E del resto la nomina di Raffaele Fitto a vicepresidente esecutivo della Ue e commissario con deleghe e risorse importanti è, con i dati “che ci vedono come quarta potenza esportatrice”, l’immagine che racchiude più di tutte il significato del fatto che la sinistra “della Ztl e non più dei lavoratori non ne azzecca più una”. Quella sinistra secondo la quale “se non la pensi come lei non potresti fare neppure il giornalista”, dice sferzante Meloni, prendendosi la rivincita su chi preconizzava l’isolamento e il default dell’Italia, con il “fascismo” alle porte.

Quella di ieri è una giornata politica che conferma un quadro bipolarizzato, in cui lo spazio del centro sta ormai dentro due precisi schieramenti. E il centro oltre a FI come ribadisce Tajani, è anche la destra di governo di Meloni, tanto più dopo il colpo fatto con il moderato Fitto ai vertici della Ue e nel senso pragmatico del buon governo degli amministratori e la rappresentanza del ceto medio anche la Lega di Salvini e i suoi oltre 200 sindaci e governatori può essere centro. È la sinistra, sempre più radicalizzata, con i suoi centrini in disarmo, improbabili ipotesi di nuovi federatori a non fare più centro. “Arriveremo compatti alla fine della legislatura e oltre. Il nostro sport preferito è dare dispiacere agli avversari”, chiosa Meloni.

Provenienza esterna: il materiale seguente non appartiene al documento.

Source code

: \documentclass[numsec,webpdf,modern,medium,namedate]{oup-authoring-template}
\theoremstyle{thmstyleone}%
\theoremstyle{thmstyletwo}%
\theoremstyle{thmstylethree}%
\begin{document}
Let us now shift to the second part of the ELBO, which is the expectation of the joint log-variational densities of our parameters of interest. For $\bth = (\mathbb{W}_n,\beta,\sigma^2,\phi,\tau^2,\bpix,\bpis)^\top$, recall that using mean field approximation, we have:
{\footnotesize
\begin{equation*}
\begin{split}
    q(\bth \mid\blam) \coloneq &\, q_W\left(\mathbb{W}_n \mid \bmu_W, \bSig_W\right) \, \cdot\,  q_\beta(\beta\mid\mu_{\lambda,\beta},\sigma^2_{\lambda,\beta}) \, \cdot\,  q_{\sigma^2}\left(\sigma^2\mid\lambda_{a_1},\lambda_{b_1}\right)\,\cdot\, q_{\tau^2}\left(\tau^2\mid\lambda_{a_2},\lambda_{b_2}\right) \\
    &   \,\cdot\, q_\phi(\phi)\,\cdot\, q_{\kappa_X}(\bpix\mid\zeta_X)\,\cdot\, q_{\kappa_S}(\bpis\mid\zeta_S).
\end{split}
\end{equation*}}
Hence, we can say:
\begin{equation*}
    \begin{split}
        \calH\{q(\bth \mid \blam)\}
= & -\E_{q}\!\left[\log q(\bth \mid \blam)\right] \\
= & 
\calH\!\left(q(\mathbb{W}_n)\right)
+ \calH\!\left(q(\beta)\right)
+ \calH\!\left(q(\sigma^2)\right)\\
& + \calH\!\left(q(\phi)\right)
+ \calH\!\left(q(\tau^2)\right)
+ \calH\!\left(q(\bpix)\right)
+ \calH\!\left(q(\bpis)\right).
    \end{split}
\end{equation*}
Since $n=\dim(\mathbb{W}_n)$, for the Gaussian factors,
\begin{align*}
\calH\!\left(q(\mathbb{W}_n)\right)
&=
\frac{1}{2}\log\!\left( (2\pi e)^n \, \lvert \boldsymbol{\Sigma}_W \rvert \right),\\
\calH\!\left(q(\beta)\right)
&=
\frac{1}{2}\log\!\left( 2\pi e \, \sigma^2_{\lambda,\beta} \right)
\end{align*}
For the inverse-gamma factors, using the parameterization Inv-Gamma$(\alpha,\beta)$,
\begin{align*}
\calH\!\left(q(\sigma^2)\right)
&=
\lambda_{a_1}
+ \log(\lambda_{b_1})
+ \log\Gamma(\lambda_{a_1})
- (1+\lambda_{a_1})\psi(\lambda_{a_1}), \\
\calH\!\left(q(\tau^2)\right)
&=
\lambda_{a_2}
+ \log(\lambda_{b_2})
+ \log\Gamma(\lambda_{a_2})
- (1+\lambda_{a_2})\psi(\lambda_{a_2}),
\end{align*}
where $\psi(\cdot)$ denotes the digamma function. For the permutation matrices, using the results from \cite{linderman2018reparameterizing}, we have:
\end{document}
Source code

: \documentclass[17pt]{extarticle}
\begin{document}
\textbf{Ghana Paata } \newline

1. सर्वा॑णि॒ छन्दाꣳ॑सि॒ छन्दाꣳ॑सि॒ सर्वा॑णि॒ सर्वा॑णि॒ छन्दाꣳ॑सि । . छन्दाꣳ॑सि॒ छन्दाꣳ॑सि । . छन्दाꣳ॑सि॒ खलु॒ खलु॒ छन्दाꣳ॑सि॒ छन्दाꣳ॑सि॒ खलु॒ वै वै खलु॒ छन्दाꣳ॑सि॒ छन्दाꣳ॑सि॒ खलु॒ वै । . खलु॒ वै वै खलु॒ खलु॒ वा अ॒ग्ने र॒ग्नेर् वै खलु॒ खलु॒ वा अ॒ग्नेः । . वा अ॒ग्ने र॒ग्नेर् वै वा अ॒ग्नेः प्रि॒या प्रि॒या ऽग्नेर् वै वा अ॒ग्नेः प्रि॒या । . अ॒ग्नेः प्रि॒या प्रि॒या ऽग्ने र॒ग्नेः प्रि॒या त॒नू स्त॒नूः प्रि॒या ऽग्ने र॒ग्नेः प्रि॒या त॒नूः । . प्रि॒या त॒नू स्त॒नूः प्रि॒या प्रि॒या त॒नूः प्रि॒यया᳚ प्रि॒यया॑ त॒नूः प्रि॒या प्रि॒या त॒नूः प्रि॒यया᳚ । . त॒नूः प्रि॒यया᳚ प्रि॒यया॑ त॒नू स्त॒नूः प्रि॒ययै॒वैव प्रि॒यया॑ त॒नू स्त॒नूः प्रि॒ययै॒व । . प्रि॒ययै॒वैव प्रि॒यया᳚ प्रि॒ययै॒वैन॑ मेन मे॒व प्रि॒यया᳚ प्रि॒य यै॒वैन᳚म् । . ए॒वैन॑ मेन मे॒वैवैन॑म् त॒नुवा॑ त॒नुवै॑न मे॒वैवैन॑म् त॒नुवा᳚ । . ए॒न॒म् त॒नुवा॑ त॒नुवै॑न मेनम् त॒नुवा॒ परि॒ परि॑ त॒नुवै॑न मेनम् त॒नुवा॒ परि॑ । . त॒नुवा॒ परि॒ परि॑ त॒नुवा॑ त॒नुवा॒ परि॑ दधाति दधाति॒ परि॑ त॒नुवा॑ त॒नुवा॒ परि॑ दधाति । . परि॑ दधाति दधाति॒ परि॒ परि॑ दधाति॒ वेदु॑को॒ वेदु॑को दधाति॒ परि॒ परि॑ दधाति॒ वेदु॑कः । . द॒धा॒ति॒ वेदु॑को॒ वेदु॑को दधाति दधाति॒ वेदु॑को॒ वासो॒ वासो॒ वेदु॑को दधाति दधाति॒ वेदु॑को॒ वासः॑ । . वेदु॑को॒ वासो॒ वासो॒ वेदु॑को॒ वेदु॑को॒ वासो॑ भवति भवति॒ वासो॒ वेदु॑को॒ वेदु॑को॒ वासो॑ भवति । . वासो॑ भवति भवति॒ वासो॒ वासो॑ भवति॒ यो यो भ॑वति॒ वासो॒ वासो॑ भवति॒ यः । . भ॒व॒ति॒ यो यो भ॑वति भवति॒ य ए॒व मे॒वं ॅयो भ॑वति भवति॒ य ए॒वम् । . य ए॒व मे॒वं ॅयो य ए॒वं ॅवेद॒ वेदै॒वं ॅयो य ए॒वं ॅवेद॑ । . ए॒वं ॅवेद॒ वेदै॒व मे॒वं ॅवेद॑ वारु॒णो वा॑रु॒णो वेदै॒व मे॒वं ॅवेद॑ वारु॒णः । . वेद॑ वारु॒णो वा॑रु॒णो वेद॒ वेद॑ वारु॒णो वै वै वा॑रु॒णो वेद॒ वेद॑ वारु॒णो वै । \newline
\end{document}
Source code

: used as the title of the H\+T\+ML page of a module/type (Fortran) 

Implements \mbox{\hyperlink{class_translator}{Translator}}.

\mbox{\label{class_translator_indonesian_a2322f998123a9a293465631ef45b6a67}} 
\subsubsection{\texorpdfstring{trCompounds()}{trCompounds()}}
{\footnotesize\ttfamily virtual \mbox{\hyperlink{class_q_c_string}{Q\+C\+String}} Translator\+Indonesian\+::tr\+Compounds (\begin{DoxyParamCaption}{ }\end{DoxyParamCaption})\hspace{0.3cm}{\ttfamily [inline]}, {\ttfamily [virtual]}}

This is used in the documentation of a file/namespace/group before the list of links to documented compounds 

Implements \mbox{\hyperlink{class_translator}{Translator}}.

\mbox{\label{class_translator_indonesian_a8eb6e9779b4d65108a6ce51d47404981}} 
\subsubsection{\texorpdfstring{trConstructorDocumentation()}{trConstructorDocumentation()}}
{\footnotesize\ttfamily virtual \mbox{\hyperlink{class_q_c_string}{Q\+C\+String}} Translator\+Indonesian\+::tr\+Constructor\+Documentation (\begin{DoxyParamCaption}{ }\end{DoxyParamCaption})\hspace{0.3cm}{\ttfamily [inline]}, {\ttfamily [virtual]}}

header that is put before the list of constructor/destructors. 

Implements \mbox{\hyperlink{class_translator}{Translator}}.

Questo non significa che sarà un percorso di rose e fiori. Primo delicato appuntamento per il centrodestra e non solo la sentenza il 20 dicembre del processo Open Arms contro Salvini che da Milano avverte: “Anche una condanna di due mesi sarebbe un brutto segnale per tutta l’Italia, sarebbe darla vinta agli scafisti”. Il premier, intanto, avverte che gli accordi con l’Albania funzioneranno “a costo di lavorare anche di notte”.